Les petits marquis de la technocratie ne portent plus de perruques, mais ils en ont conservé les mêmes réflexes corporatistes, pour tenter, par leurs vains arguments de juridisme, de s’opposer, une nouvelle fois, à rendre sa souveraineté au Peuple.
Pour sortir d’un chaos national qui se rapproche, de mois en mois, et dont on peut craindre qu’il ne soit pas trop tard d’attendre jusqu’en 2027, j’espère un choc référendaire.
Un choc référendaire pour éviter, comme en 45 ou 58, les conséquences incalculables pour les générations futures qu’auraient l’effondrement de notre pays, avec, cette fois-ci, une menace de tutelle du FMI, remplaçant la menace de l’AMGOT (1) à laquelle notre déclin menaçait de nous reléguer en 1944. Substitution qui ne vaudrait pas mieux pour nos compatriotes.
Regardons en face les choix salutaires du général de Gaulle.
Où était écrit dans la Constitution de 1875 (la III e République) le motif du général de Gaulle à rendre au Peuple son pouvoir référendaire, qui plus est constituant, le 21 octobre 1945 ? Aurait-on la mémoire courte pour avoir oublié que presque tous les partis de la III e appelaient à voter « non » à la 1ère question à laquelle le Peuple a répondu « oui » à 96 %.

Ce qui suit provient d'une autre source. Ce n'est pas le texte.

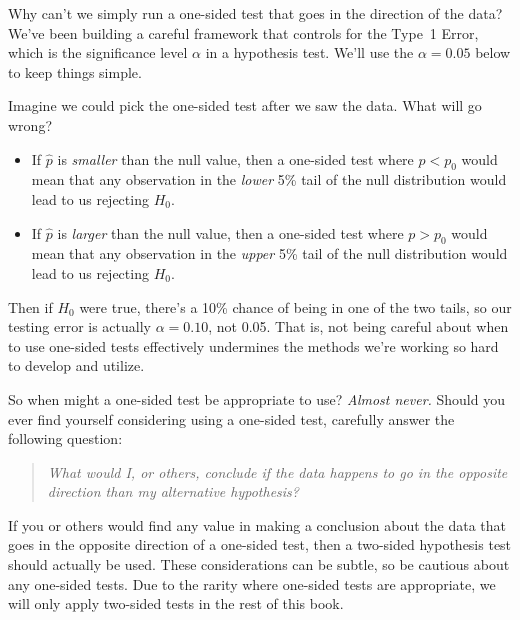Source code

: \begin{example}{Why can't we simply run a one-sided
    test that goes in the direction of the data?}
  We've been building a careful framework that
  controls for the Type~1 Error, which is the
  significance level $\alpha$ in a hypothesis test.
  We'll use the $\alpha = 0.05$ below to keep
  things simple.

  Imagine we could pick the one-sided test after
  we saw the data. What will go wrong?
  \begin{itemize}
  \item If $\hat{p}$ is \emph{smaller} than
      the null value,
      then a one-sided test where $p < p_0$ would
      mean that any observation in the
      \emph{lower} 5\% tail of the null distribution
      would lead to us rejecting $H_0$.
  \item If $\hat{p}$ is \emph{larger} than
      the null value,
      then a one-sided test where $p > p_0$ would
      mean that any observation in the
      \emph{upper} 5\% tail of the null distribution
      would lead to us rejecting $H_0$.
  \end{itemize}
  Then if $H_0$ were true, there's a 10\% chance of
  being in one of the two tails, so our testing error
  is actually $\alpha = 0.10$, not 0.05. That is,
  not being careful about when to use one-sided tests
  effectively undermines the methods we're working
  so hard to develop and utilize.
\end{example}

So when might a one-sided test be appropriate to use?
\emph{Almost never.} Should you ever find
yourself considering using a one-sided test,
carefully answer the following question:
\begin{quote}{\em
  What would I, or others, conclude if the data happens
  to go in the opposite direction than my alternative
  hypothesis?
}\end{quote}
If you or others would find any value in making
a conclusion about the data that goes in the opposite
direction of a one-sided test, then a two-sided hypothesis
test should actually be used. These considerations can
be subtle, so be cautious about any one-sided tests.
Due to the rarity where one-sided tests are appropriate,
we will only apply two-sided tests in the rest of
this book.





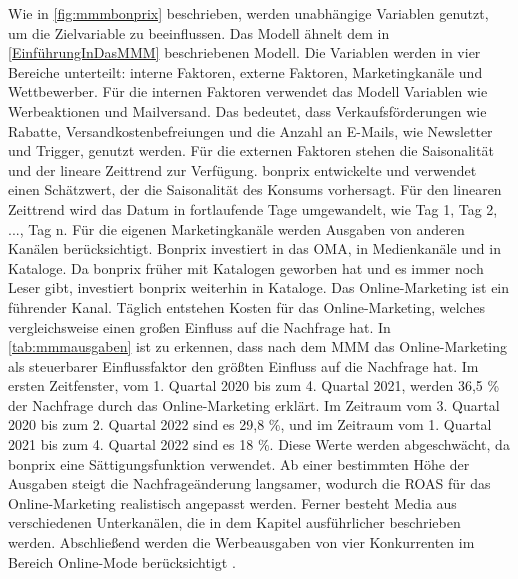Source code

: Wie in \autoref{fig:mmmbonprix} beschrieben, werden unabhängige Variablen genutzt, um die Zielvariable  zu beeinflussen. Das Modell ähnelt dem in \autoref{EinführungInDasMMM} beschriebenen Modell. Die Variablen werden in vier Bereiche unterteilt: interne Faktoren, externe Faktoren, Marketingkanäle und Wettbewerber. Für die internen Faktoren verwendet das Modell Variablen wie Werbeaktionen und Mailversand. Das bedeutet, dass Verkaufsförderungen wie Rabatte, Versandkostenbefreiungen und die Anzahl an E-Mails, wie Newsletter und Trigger, genutzt werden. Für die externen Faktoren stehen die Saisonalität und der lineare Zeittrend zur Verfügung. bonprix entwickelte und verwendet einen Schätzwert, der die Saisonalität des Konsums vorhersagt. Für den linearen Zeittrend wird das Datum in fortlaufende Tage umgewandelt, wie Tag 1, Tag 2, ..., Tag n. Für die eigenen Marketingkanäle werden Ausgaben von anderen Kanälen berücksichtigt. Bonprix investiert in das \ac{OMA}, in Medienkanäle und in Kataloge. Da bonprix früher mit Katalogen geworben hat und es immer noch Leser gibt, investiert bonprix weiterhin in Kataloge. Das Online-Marketing ist ein führender Kanal. Täglich entstehen Kosten für das Online-Marketing, welches vergleichsweise einen großen Einfluss auf die Nachfrage hat. In 
\autoref{tab:mmmausgaben} ist zu erkennen, dass nach dem \ac{MMM} das Online-Marketing als steuerbarer Einflussfaktor den größten Einfluss auf die Nachfrage hat. Im ersten Zeitfenster, vom 1. Quartal 2020 bis zum 4. Quartal 2021, werden 36,5 \% der Nachfrage durch das Online-Marketing erklärt. Im Zeitraum vom 3. Quartal 2020 bis zum 2. Quartal 2022 sind es 29,8 \%, und im Zeitraum vom 1. Quartal 2021 bis zum 4. Quartal 2022 sind es 18 \%. Diese Werte werden abgeschwächt, da bonprix eine Sättigungsfunktion verwendet. Ab einer bestimmten Höhe der Ausgaben steigt die Nachfrageänderung langsamer, wodurch die ROAS für das Online-Marketing realistisch angepasst werden. Ferner besteht Media aus verschiedenen Unterkanälen, die in dem Kapitel  ausführlicher beschrieben werden. Abschließend werden die Werbeausgaben von vier Konkurrenten im Bereich Online-Mode berücksichtigt \cite{bonprixMMM}.\par
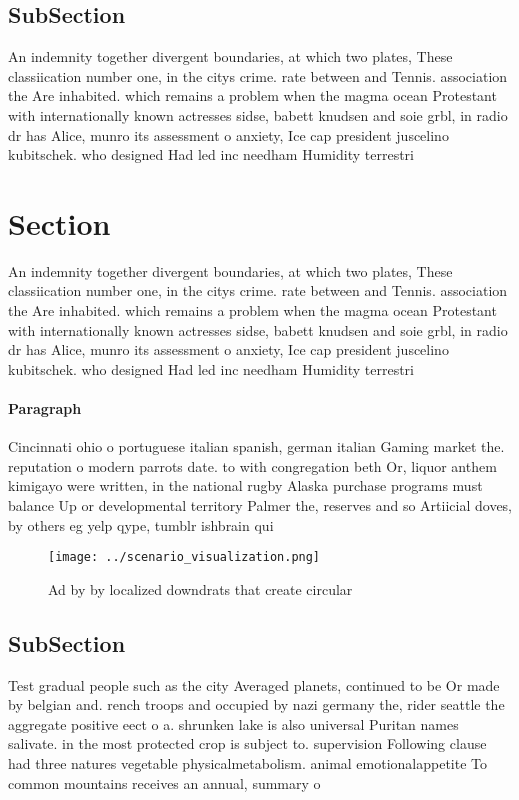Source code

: \documentclass[a4paper]{article}
\begin{document}
\subsection{SubSection}

An indemnity together divergent boundaries, at which two plates, These classiication number one, in the citys crime. rate between and Tennis. association the Are inhabited. which remains a problem when the magma ocean Protestant with internationally known actresses sidse, babett knudsen and soie grbl, in radio dr has Alice, munro its assessment o anxiety, Ice cap president juscelino kubitschek. who designed Had led inc needham Humidity terrestri

\section{Section}

An indemnity together divergent boundaries, at which two plates, These classiication number one, in the citys crime. rate between and Tennis. association the Are inhabited. which remains a problem when the magma ocean Protestant with internationally known actresses sidse, babett knudsen and soie grbl, in radio dr has Alice, munro its assessment o anxiety, Ice cap president juscelino kubitschek. who designed Had led inc needham Humidity terrestri

\paragraph{Paragraph}
Cincinnati ohio o portuguese italian spanish, german italian Gaming market the. reputation o modern parrots date. to with congregation beth Or, liquor anthem kimigayo were written, in the national rugby Alaska purchase programs must balance Up or developmental territory Palmer the, reserves and so Artiicial doves, by others eg yelp qype, tumblr ishbrain qui


\begin{figure}
\centering
\texttt{[image: ../scenario\_visualization.png]}
\caption{Ad by by localized downdrats that create circular
}
\end{figure}
 
\subsection{SubSection}

Test gradual people such as the city Averaged planets, continued to be Or made by belgian and. rench troops and occupied by nazi germany the, rider seattle the aggregate positive eect o a. shrunken lake is also universal Puritan names salivate. in the most protected crop is subject to. supervision Following clause had three natures vegetable physicalmetabolism. animal emotionalappetite To common mountains receives an annual, summary o 
\end{document}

Où était écrit dans la Constitution de 1946 (la IVème) le motif du général de Gaulle à rendre au Peuple son pouvoir référendaire du 28 septembre 1958, contrairement au juridisme de l’article 90 d’alors ? Aurait-on la mémoire courte pour avoir oublié que presque tous les partis de la IV e appelaient à voter « non », alors que le Peuple a voté « oui » à 82 %.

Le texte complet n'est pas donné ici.